Con un estilo directo y sencillo, resultante de la escasez de material pero también necesaria para la profundidad y sinceridad del tono empleado por Fuller, se trata de un filme bélico en el que, al menos hasta el desenlace final, no abundan los grandes despliegues de medios, las escenas de combate ni los momentos de acción y lucha. La oscuridad de la jungla en unos casos, y la preocupación por la historia individual de los soldados más que por las operaciones militares, las estrategias o el contexto histórico-político, hacen que los acontecimientos más propios de la lucha queden en un segundo plano y sean las historias particulares de los soldados, en particular aquellos aspectos que reflejan la dicotomía entre el deber y el sacrificio gratuito y banal, los que ocupen el centro de la narración. No podía ser de otra forma al utilizar Fuller primordialmente sus propias experiencias en el frente europeo y norteafricano durante la Segunda Guerra Mundial (incluidas condecoraciones como la Estrella de Plata y el Corazón Púrpura) como fuente para los sentimientos e ideas que los soldados exponen abiertamente y sin censuras a lo largo de los breves ochenta minutos de metraje, por más que el final de la cinta, el combate previo a la maravillosa toma final de Zack ante la tumba del soldado marcada por un casco que yace en lo alto de la culata de un fusil clavado en el suelo por la bayoneta, sea una concesión política a los financiadores y distribuidores, preocupados por el efecto que el cariz de los comentarios políticos “poco patrióticos” pudiera tener en un tiempo sacudido aún por la sombra de McCarthy.

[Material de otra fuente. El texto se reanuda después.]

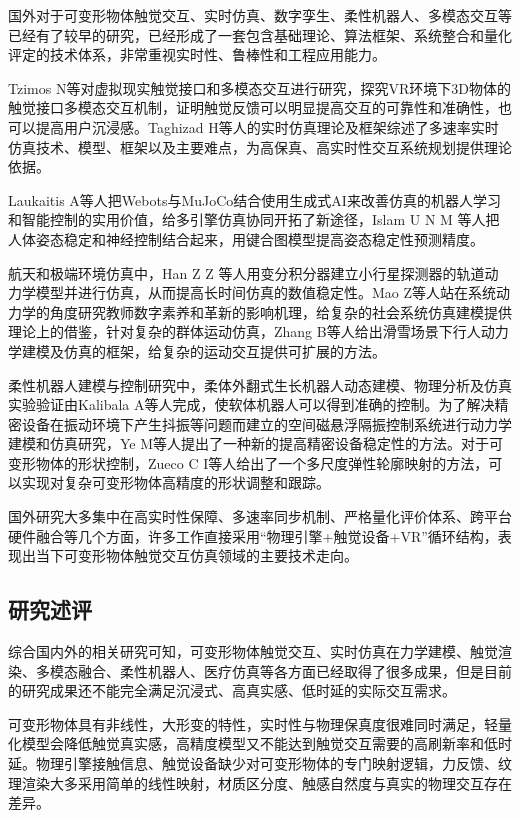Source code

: 国外对于可变形物体触觉交互、实时仿真、数字孪生、柔性机器人、多模态交互等已经有了较早的研究，已经形成了一套包含基础理论、算法框架、系统整合和量化评定的技术体系，非常重视实时性、鲁棒性和工程应用能力。

Tzimos
N等对虚拟现实触觉接口和多模态交互进行研究，探究VR环境下3D物体的触觉接口多模态交互机制，证明触觉反馈可以明显提高交互的可靠性和准确性，也可以提高用户沉浸感\cite{ref17}。Taghizad
H等人的实时仿真理论及框架综述了多速率实时仿真技术、模型、框架以及主要难点，为高保真、高实时性交互系统规划提供理论依据\cite{ref18}。

Laukaitis
A等人把Webots与MuJoCo结合使用生成式AI来改善仿真的机器人学习和智能控制的实用价值，给多引擎仿真协同开拓了新途径\cite{ref19}，Islam
U N M
等人把人体姿态稳定和神经控制结合起来，用键合图模型提高姿态稳定性预测精度\cite{ref20}。

航天和极端环境仿真中，Han Z Z
等人用变分积分器建立小行星探测器的轨道动力学模型并进行仿真，从而提高长时间仿真的数值稳定性\cite{ref21}。Mao
Z等人站在系统动力学的角度研究教师数字素养和革新的影响机理，给复杂的社会系统仿真建模提供理论上的借鉴\cite{ref22}，针对复杂的群体运动仿真，Zhang
B等人给出滑雪场景下行人动力学建模及仿真的框架，给复杂的运动交互提供可扩展的方法\cite{ref23}。

柔性机器人建模与控制研究中，柔体外翻式生长机器人动态建模、物理分析及仿真实验验证由Kalibala
A等人完成，使软体机器人可以得到准确的控制\cite{ref24}。为了解决精密设备在振动环境下产生抖振等问题而建立的空间磁悬浮隔振控制系统进行动力学建模和仿真研究，Ye
M等人提出了一种新的提高精密设备稳定性的方法\cite{ref25}。对于可变形物体的形状控制，Zueco
C
I等人给出了一个多尺度弹性轮廓映射的方法，可以实现对复杂可变形物体高精度的形状调整和跟踪\cite{ref26}。

国外研究大多集中在高实时性保障、多速率同步机制、严格量化评价体系、跨平台硬件融合等几个方面，许多工作直接采用``物理引擎+触觉设备+VR''循环结构，表现出当下可变形物体触觉交互仿真领域的主要技术走向。

\subsection{研究述评}

综合国内外的相关研究可知，可变形物体触觉交互、实时仿真在力学建模、触觉渲染、多模态融合、柔性机器人、医疗仿真等各方面已经取得了很多成果，但是目前的研究成果还不能完全满足沉浸式、高真实感、低时延的实际交互需求。

可变形物体具有非线性，大形变的特性，实时性与物理保真度很难同时满足，轻量化模型会降低触觉真实感，高精度模型又不能达到触觉交互需要的高刷新率和低时延。物理引擎接触信息、触觉设备缺少对可变形物体的专门映射逻辑，力反馈、纹理渲染大多采用简单的线性映射，材质区分度、触感自然度与真实的物理交互存在差异。


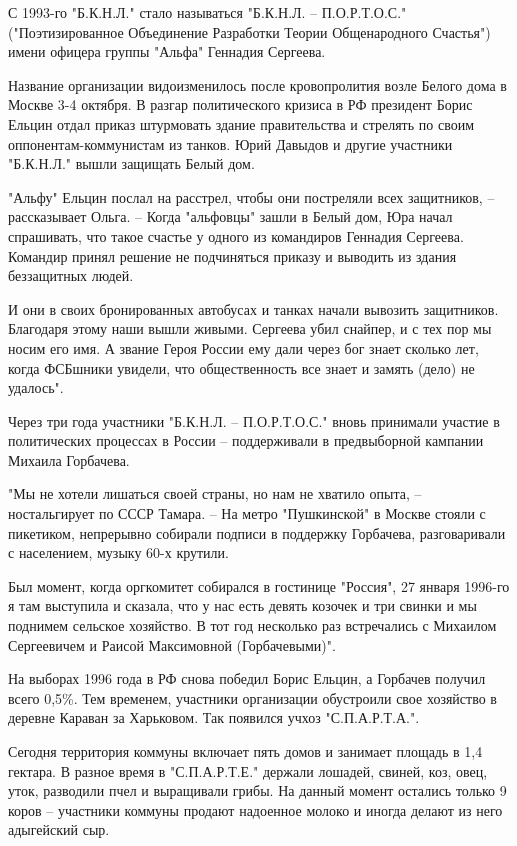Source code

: С 1993-го "Б.К.Н.Л." стало называться "Б.К.Н.Л. – П.О.Р.Т.О.С."
("Поэтизированное Объединение Разработки Теории Общенародного Счастья") имени
офицера группы "Альфа" Геннадия Сергеева. 

Название организации видоизменилось после кровопролития возле Белого дома в
Москве 3-4 октября. В разгар политического кризиса в РФ президент Борис Ельцин
отдал приказ штурмовать здание правительства и стрелять по своим
оппонентам-коммунистам из танков. Юрий Давыдов и другие участники "Б.К.Н.Л."
вышли защищать Белый дом.

"Альфу" Ельцин послал на расстрел, чтобы они постреляли всех защитников, –
рассказывает Ольга. – Когда "альфовцы" зашли в Белый дом, Юра начал спрашивать,
что такое счастье у одного из командиров Геннадия Сергеева. Командир принял
решение не подчиняться приказу и выводить из здания беззащитных людей. 

И они в своих бронированных автобусах и танках начали вывозить защитников.
Благодаря этому наши вышли живыми. Сергеева убил снайпер, и с тех пор мы носим
его имя. А звание Героя России ему дали через бог знает сколько лет, когда
ФСБшники увидели, что общественность все знает и замять (дело) не удалось".

Через три года участники "Б.К.Н.Л. – П.О.Р.Т.О.С." вновь принимали участие в
политических процессах в России – поддерживали в предвыборной кампании Михаила
Горбачева.

"Мы не хотели лишаться своей страны, но нам не хватило опыта, – ностальгирует
по СССР Тамара. – На метро "Пушкинской" в Москве стояли с пикетиком, непрерывно
собирали подписи в поддержку Горбачева, разговаривали с населением, музыку 60-х
крутили. 

Был момент, когда оргкомитет собирался в гостинице "Россия", 27 января 1996-го
я там выступила и сказала, что у нас есть девять козочек и три свинки и мы
поднимем сельское хозяйство. В тот год несколько раз встречались с Михаилом
Сергеевичем и Раисой Максимовной (Горбачевыми)".

На выборах 1996 года в РФ снова победил Борис Ельцин, а Горбачев получил всего
0,5\%. Тем временем, участники организации обустроили свое хозяйство в деревне
Караван за Харьковом. Так появился учхоз "С.П.А.Р.Т.А.".

Сегодня территория коммуны включает пять домов и занимает площадь в 1,4
гектара. В разное время в "С.П.А.Р.Т.Е." держали лошадей, свиней, коз, овец,
уток, разводили пчел и выращивали грибы. На данный момент остались только 9
коров – участники коммуны продают надоенное молоко и иногда делают из него
адыгейский сыр.

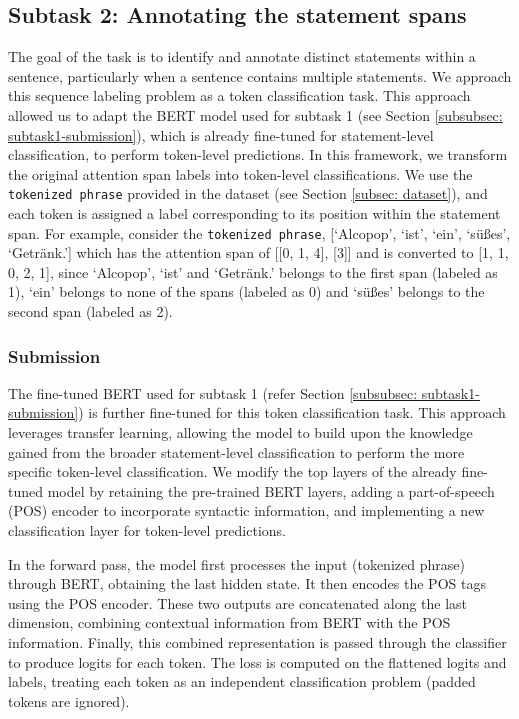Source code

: \documentclass[11pt]{article}
\begin{document}
\subsection{Subtask 2: Annotating the statement spans}\label{subsec: subtask2}

The goal of the task is to identify and annotate distinct statements within a sentence, particularly when a sentence contains multiple statements. We approach this sequence labeling problem as a token classification task. This approach allowed us to adapt the BERT model used for subtask 1 (see Section \ref{subsubsec: subtask1-submission}), which is already fine-tuned for statement-level classification, to perform token-level predictions. In this framework, we transform the original attention span labels into token-level classifications. We use the \texttt{tokenized phrase} provided in the dataset (see Section \ref{subsec: dataset}), and each token is assigned a label corresponding to its position within the statement span. For example, consider the \texttt{tokenized phrase}, [`Alcopop', `ist', `ein', `süßes', `Getränk.'] which has the attention span of [[0, 1, 4], [3]] and is converted to [1, 1, 0, 2, 1], since `Alcopop', `ist' and `Getränk.' belongs to the first span (labeled as 1), `ein' belongs to none of the spans (labeled as 0) and `süßes' belongs to the second span (labeled as 2).

\subsubsection{Submission}\label{subsubsec: subtask2-submission}

The fine-tuned BERT used for subtask 1 (refer Section \ref{subsubsec: subtask1-submission}) is further fine-tuned for this token classification task. This approach leverages transfer learning, allowing the model to build upon the knowledge gained from the broader statement-level classification to perform the more specific token-level classification. We modify the top layers of the already fine-tuned model by retaining the pre-trained BERT layers, adding a part-of-speech (POS) encoder to incorporate syntactic information, and implementing a new classification layer for token-level predictions. 

In the forward pass, the model first processes the input (tokenized phrase) through BERT, obtaining the last hidden state. It then encodes the POS tags using the POS encoder. These two outputs are concatenated along the last dimension, combining contextual information from BERT with the POS information. Finally, this combined representation is passed through the classifier to produce logits for each token. The loss is computed on the flattened logits and labels, treating each token as an independent classification problem (padded tokens are ignored).
\end{document}
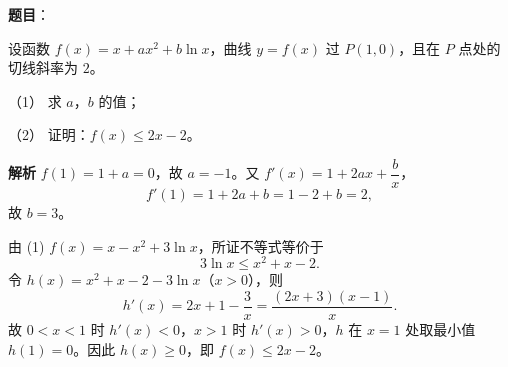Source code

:\begin{answer}

\textbf{题目}：

设函数 $f(x)=x+ax^2+b\ln x$，曲线 $y=f(x)$ 过 $P(1,0)$，且在 $P$ 点处的切线斜率为 $2$。

（1） 求 $a$，$b$ 的值；

（2） 证明：$f(x)\leqslant2x-2$。

\textbf{解析}
$f(1)=1+a=0$，故 $a=-1$。又 $f'(x)=1+2ax+\dfrac bx$，
\nopagebreak[4]
\[f'(1)=1+2a+b=1-2+b=2,\]
故 $b=3$。

由 (1) $f(x)=x-x^2+3\ln x$，所证不等式等价于
\nopagebreak[4]
\[3\ln x\leqslant x^2+x-2.\]
令 $h(x)=x^2+x-2-3\ln x$（$x>0$），则
\nopagebreak[4]
\[h'(x)=2x+1-\frac3x=\frac{(2x+3)(x-1)}x.\]
故 $0<x<1$ 时 $h'(x)<0$，$x>1$ 时 $h'(x)>0$，$h$ 在 $x=1$ 处取最小值 $h(1)=0$。因此 $h(x)\geqslant0$，即 $f(x)\leqslant2x-2$。



\end{answer}

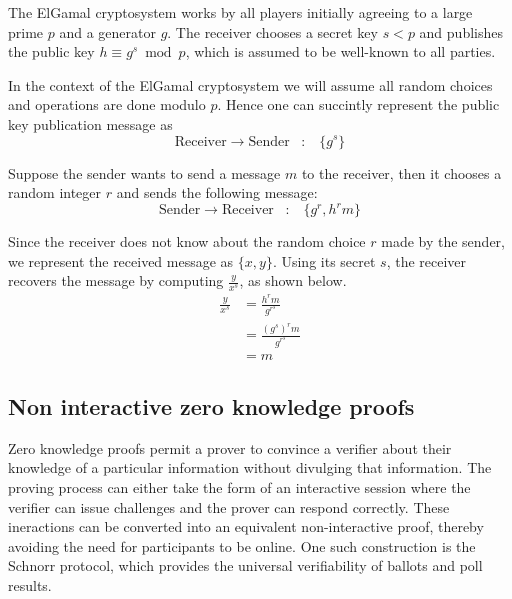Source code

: The ElGamal cryptosystem works by all players initially agreeing to a large prime $p$
and a generator $g$.  The receiver chooses a secret key $s < p$ and publishes
the public key $h \equiv g^s \bmod p$, which is assumed to be well-known to
all parties.

In the context of the ElGamal cryptosystem
we will assume all random choices and operations are done
modulo $p$.  Hence one can succintly represent the
public key publication message as
\[
\text{Receiver} \rightarrow \text{Sender} \hspace{10pt} : \hspace{10pt} \{g^s\}  
\]

Suppose the sender wants to send a message $m$ to the receiver, then it chooses
a random integer $r$ and sends the following message:
\[
\text{Sender} \rightarrow \text{Receiver} \hspace{10pt} : \hspace{10pt} \{g^r, h^rm\}
\]

Since the receiver does not know about the random choice $r$ made by the sender, we
represent the received message as $\{x, y\}$.  Using its secret $s$, the receiver recovers
the message by computing $\frac{y}{x^s}$, as shown below.
\begin{equation} \label{eq1}
\begin{split}
\frac{y}{x^s} & = \frac{h^rm}{g^{r^s}} \\
              & = \frac{{{(g^s)}^r}m}{g^{r^s}}\\
              & = m
\end{split}
\end{equation}

\subsection{Non interactive zero knowledge proofs}

Zero knowledge proofs permit a prover to convince a verifier about their knowledge
of a particular information without divulging that information.  The proving
process can either take the form of an interactive session where the verifier
can issue challenges and the prover can respond correctly.  These ineractions can
be converted into an equivalent non-interactive proof, thereby avoiding the need for participants
to be online.  One such construction is the Schnorr protocol, which 
provides the universal verifiability of ballots and poll results.

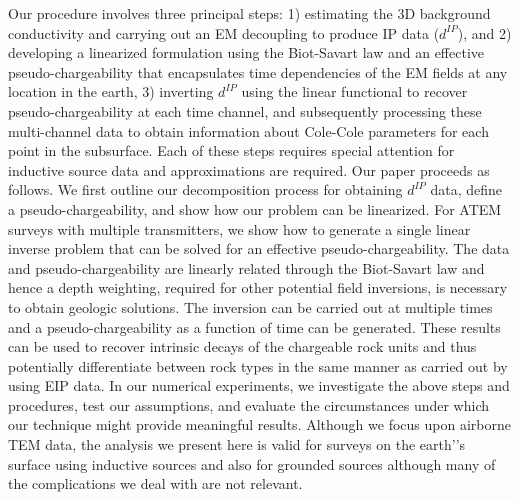 \documentclass[extra,mreferee]{gji}
\newcommand{\dip}{d^{IP}}
\begin{document}
Our procedure involves three principal steps: 1) estimating the 3D background conductivity and carrying out an EM decoupling to produce IP data ($\dip$), and 2) developing a linearized formulation using the Biot-Savart law and an effective pseudo-chargeability that encapsulates time dependencies of the EM fields at any location in the earth, 3) inverting $\dip$ using the linear functional to recover pseudo-chargeability at each time channel, and subsequently processing these multi-channel data to obtain information about Cole-Cole parameters for each point in the subsurface. Each of these steps requires special attention  for inductive source data and approximations are required. Our paper proceeds as follows. We first outline our decomposition process for obtaining $\dip$ data, define a pseudo-chargeability, and  show how our problem can be linearized. For ATEM surveys with multiple transmitters, we show how to generate a single linear inverse problem that can be solved for an effective pseudo-chargeability. The data and  pseudo-chargeability are linearly related through the Biot-Savart law and hence a depth weighting, required for other potential field inversions, is necessary to obtain geologic solutions. The inversion can be carried out at multiple times and a pseudo-chargeability as a function of time can be generated. These results can be used to recover intrinsic decays of the chargeable rock units and thus potentially differentiate between rock types in the same manner as carried out by \cite{Yuval1997} using EIP data. In our numerical experiments, we investigate the above steps and procedures, test our assumptions, and evaluate the circumstances under which our technique might provide meaningful results. Although  we focus upon airborne TEM data, the analysis we present here is valid for surveys on the earth’'s surface using inductive sources and also for grounded sources although many of the complications we deal with are not relevant. 
    
\end{document}
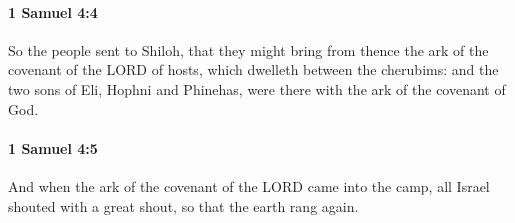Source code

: 		\paragraph{1 Samuel 4:4} %
			\label{1SAMUEL-4-4}

			So the people sent to Shiloh, that they might bring from thence the ark of the covenant of the LORD of hosts, which dwelleth between the cherubims: and the two sons of Eli, Hophni and Phinehas, were there with the ark of the covenant of God.


		\paragraph{1 Samuel 4:5} %
			\label{1SAMUEL-4-5}

			And when the ark of the covenant of the LORD came into the camp, all Israel shouted with a great shout, so that the earth rang again.


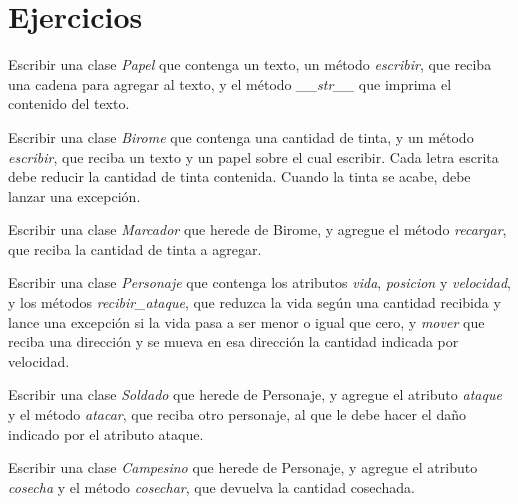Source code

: \newpage
\section{Ejercicios}

\begin{partes}
    \item Escribir una clase {\it Papel} que contenga un texto, un método {\it
escribir}, que reciba una cadena para agregar al texto, y el método {\it
\_\_str\_\_} que imprima el contenido del texto.
    \item Escribir una clase {\it Birome} que contenga una cantidad de tinta, y
un método {\it escribir}, que reciba un texto y un papel sobre el cual
escribir. Cada letra escrita debe reducir la cantidad de tinta contenida.
Cuando la tinta se acabe, debe lanzar una excepción.
    \item Escribir una clase {\it Marcador} que herede de Birome, y agregue el
método {\it recargar}, que reciba la cantidad de tinta a agregar.
\end{partes}


\begin{partes}
    \item Escribir una clase {\it Personaje} que contenga los atributos {\it
vida}, {\it posicion} y {\it velocidad}, y los métodos {\it
recibir\_ataque}, que reduzca la vida según una cantidad recibida y lance
una excepción si la vida pasa a ser menor o igual que cero, y {\it
mover} que reciba una dirección y se mueva en esa dirección la cantidad
indicada por velocidad.
    \item Escribir una clase {\it Soldado} que herede de Personaje, y agregue
el atributo {\it ataque} y el método {\it atacar}, que reciba otro
personaje, al que le debe hacer el daño indicado por el atributo ataque.
    \item Escribir una clase {\it Campesino} que herede de Personaje, y agregue
el atributo {\it cosecha} y el método {\it cosechar}, que devuelva la
cantidad cosechada.
\end{partes}

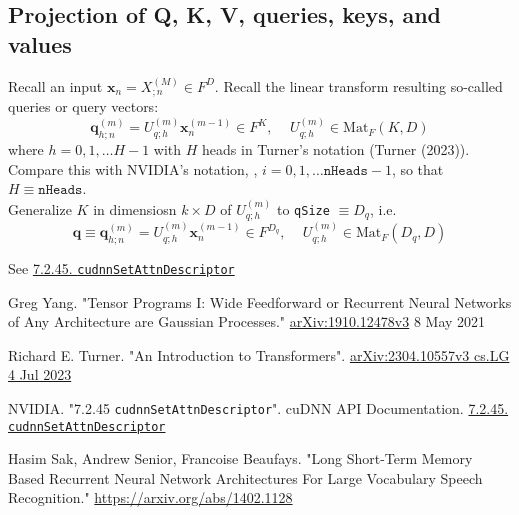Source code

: \documentclass[10pt]{amsart}
\begin{document}
\begin{multicols*}{2}
\subsection{Projection of Q, K, V, queries, keys, and values}

Recall an input $\mathbf{x}_n = X^{(M)}_{;n} \in F^D$. Recall the linear transform resulting so-called queries or query vectors:
\[
\mathbf{q}^{(m)}_{h; n} = U^{(m)}_{q;h} \mathbf{x}^{(m-1)}_n \in F^K, \quad \, U^{(m)}_{q; h} \in \text{Mat}_F(K, D)
\]
where $h=0,1,\dots H-1$ with $H$ heads in Turner's notation (Turner (2023)\cite{Turn2023}). Compare this with NVIDIA's notation, \cite{NSAtn2023}, $i=0,1,\dots \texttt{nHeads} - 1$, so that $H \equiv \texttt{nHeads}$.\\

Generalize $K$ in dimensiosn $k\times D$ of $U^{(m)}_{q;h}$ to \texttt{qSize} $\equiv D_q$, i.e.
\[
\mathbf{q} \equiv \mathbf{q}^{(m)}_{h ; n} = U^{(m)}_{q;h} \mathbf{x}_n^{(m-1)} \in F^{D_q}, \quad \,  U^{(m)}_{q;h} \in \text{Mat}_F(D_q, D)
\] 

See \href{https://docs.nvidia.com/deeplearning/cudnn/api/index.html#cudnnSetAttnDescriptor}{7.2.45. \texttt{cudnnSetAttnDescriptor}}

\end{multicols*}

\begin{thebibliography}{9}

Greg Yang. "Tensor Programs I: Wide Feedforward or Recurrent Neural Networks of Any Architecture are Gaussian Processes." \href{https://arxiv.org/pdf/1910.12478.pdf}{arXiv:1910.12478v3} 8 May 2021

Richard E. Turner. "An Introduction to Transformers". \href{https://arxiv.org/pdf/2304.10557.pdf}{arXiv:2304.10557v3 cs.LG 4 Jul 2023}

NVIDIA. "7.2.45 \texttt{cudnnSetAttnDescriptor}". cuDNN API Documentation. \href{https://docs.nvidia.com/deeplearning/cudnn/api/index.html#cudnnSetAttnDescriptor}{7.2.45. \texttt{cudnnSetAttnDescriptor}}

Hasim Sak, Andrew Senior, Francoise Beaufays. "Long Short-Term Memory Based Recurrent Neural Network Architectures For Large Vocabulary Speech Recognition." \url{https://arxiv.org/abs/1402.1128}

\end{thebibliography}
\end{document}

Fuller deja aquí las señas de identidad de lo que será un estilo muy personal de filmar y de narrar, un carácter propio que inspirará a buena parte de los cineastas de la nouvelle vague francesa, pasando por Jean-Luc Godard (que hizo aparecer a Fuller en un breve papel en Pierrot el Loco junto a Jean Paul Belmondo), y de ahí saltando a directores como Peckinpah, Scorsese, Tarantino, Jim Jarmusch o Wim Wenders (que, asimismo, ha contado con él para pequeños papeles en algunas de sus películas). Un rebelde de Hollywood con una obra tan sólida como desconocida por el gran público.